_What you should do_. Please report how many lines in the records below contain "quad". Reply with the number alone.

_Pictures paired with source code_.
========================================================================

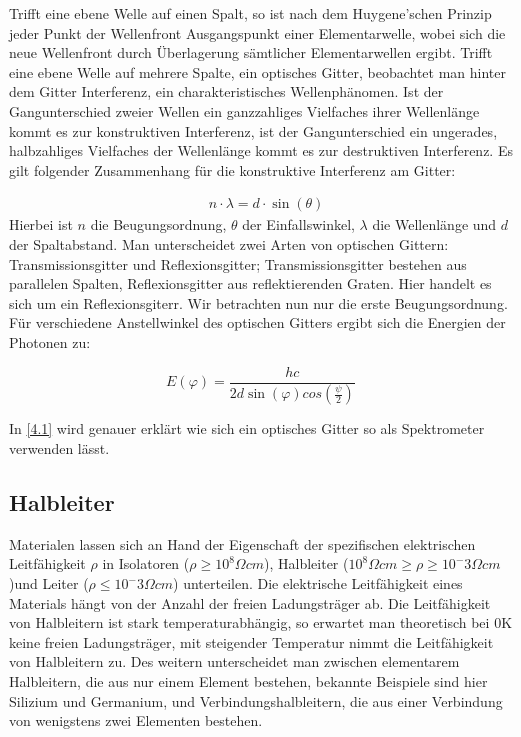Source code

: \documentclass[12pt]{article}
\begin{document}
Trifft eine ebene Welle auf einen Spalt, so ist nach dem Huygene'schen Prinzip jeder Punkt der Wellenfront Ausgangspunkt einer Elementarwelle, wobei sich die neue Wellenfront durch Überlagerung sämtlicher Elementarwellen ergibt. Trifft eine ebene Welle auf mehrere Spalte, ein optisches Gitter, beobachtet man hinter dem Gitter Interferenz, ein charakteristisches Wellenphänomen.  Ist der Gangunterschied zweier Wellen ein ganzzahliges Vielfaches ihrer Wellenlänge kommt es zur konstruktiven Interferenz, ist der Gangunterschied ein ungerades, halbzahliges Vielfaches der Wellenlänge kommt es zur destruktiven Interferenz. Es gilt folgender Zusammenhang für die konstruktive Interferenz am Gitter:

\begin{align*}
& n\cdot\lambda=d\cdot\sin(\theta)
\end{align*}
Hierbei ist $n$ die Beugungsordnung, $\theta$ der Einfallswinkel, $\lambda$ die Wellenlänge und $d$ der Spaltabstand.
Man unterscheidet zwei Arten von optischen Gittern: Transmissionsgitter und Reflexionsgitter; Transmissionsgitter bestehen aus parallelen Spalten, Reflexionsgitter aus reflektierenden Graten. Hier handelt es sich um ein Reflexionsgiterr. Wir betrachten nun nur die erste Beugungsordnung. Für verschiedene Anstellwinkel des optischen Gitters ergibt sich die Energien der Photonen zu:

\[E(\varphi)=\frac{hc}{2d\sin(\varphi)cos(\frac{\psi}{2})}\]

In \ref{4.1} wird genauer erklärt wie sich ein optisches Gitter so als Spektrometer verwenden lässt.

\subsection{Halbleiter}

Materialen lassen sich an Hand der Eigenschaft der spezifischen elektrischen Leitfähigkeit $\rho$ in Isolatoren ($\rho \geq 10^8\Omega cm$), Halbleiter ($10^8\Omega cm \geq \rho \geq 10^-3 \Omega cm $)und Leiter ($\rho \leq 10^-3 \Omega cm$) unterteilen. Die elektrische Leitfähigkeit eines Materials hängt von der Anzahl der freien Ladungsträger ab. Die Leitfähigkeit von Halbleitern ist stark temperaturabhängig, so erwartet man theoretisch bei $0$K keine freien Ladungsträger, mit steigender Temperatur nimmt die Leitfähigkeit von Halbleitern zu. 
Des weitern unterscheidet man zwischen elementarem Halbleitern, die aus nur einem Element bestehen, bekannte Beispiele sind hier Silizium und Germanium, und Verbindungshalbleitern, die aus einer Verbindung von wenigstens  zwei Elementen bestehen. 
\end{document}
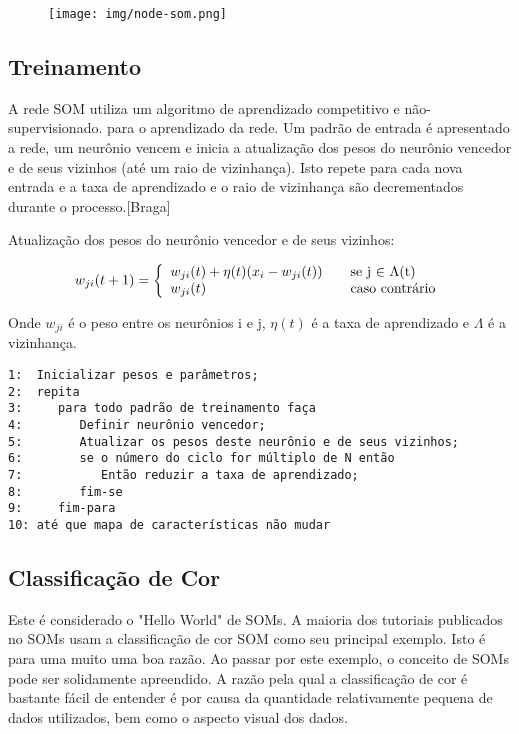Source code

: \documentclass[a4paper]{article}
\begin{document}
\begin{figure}[ht]
\centering
\texttt{[image: img/node-som.png]}
\label{fig:som-node}
\end{figure}

\subsection{Treinamento}\label{treinamento}
A rede SOM utiliza um algoritmo de aprendizado competitivo e não-supervisionado. para o aprendizado da rede. Um padrão de entrada é apresentado a rede, um neurônio vencem e inicia a atualização dos pesos do neurônio vencedor e de seus vizinhos (até um raio de vizinhança). Isto repete para cada nova entrada e a taxa de aprendizado e o raio de vizinhança são decrementados durante o processo.[Braga]

Atualização dos pesos do neurônio vencedor e de seus vizinhos:

\[ w_{ji}(t+1) = \left\{ 
  \begin{array}{l l}
    w_{ji}(t) + \eta(t)(x_{i}- w_{ji}(t)) & \quad \text{se j $\in$ $\Lambda$(t)}\\
    w_{ji}(t) & \quad \text{caso contrário}
  \end{array} \right.\]

Onde $w_{ji}$ é o peso entre os neurônios i e j, $\eta(t)$ é a taxa de aprendizado e $\Lambda$ é a vizinhança.

\begin{verbatim}
1:  Inicializar pesos e parâmetros;
2:  repita
3:     para todo padrão de treinamento faça
4:        Definir neurônio vencedor;
5:        Atualizar os pesos deste neurônio e de seus vizinhos;
6:        se o número do ciclo for múltiplo de N então
7:           Então reduzir a taxa de aprendizado;
8:        fim-se
9:     fim-para
10: até que mapa de características não mudar
\end{verbatim}

\subsection{Classificação de Cor}
Este é considerado o "Hello World" de SOMs. A maioria dos tutoriais publicados no
SOMs usam a classificação de cor SOM como seu principal exemplo. Isto é para uma muito
uma boa razão. Ao passar por este exemplo, o conceito de SOMs pode ser solidamente
apreendido. A razão pela qual a classificação de cor é bastante fácil de entender é por causa da
quantidade relativamente pequena de dados utilizados, bem como o aspecto visual dos
dados.
\end{document}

========================================================================

_Result_. 2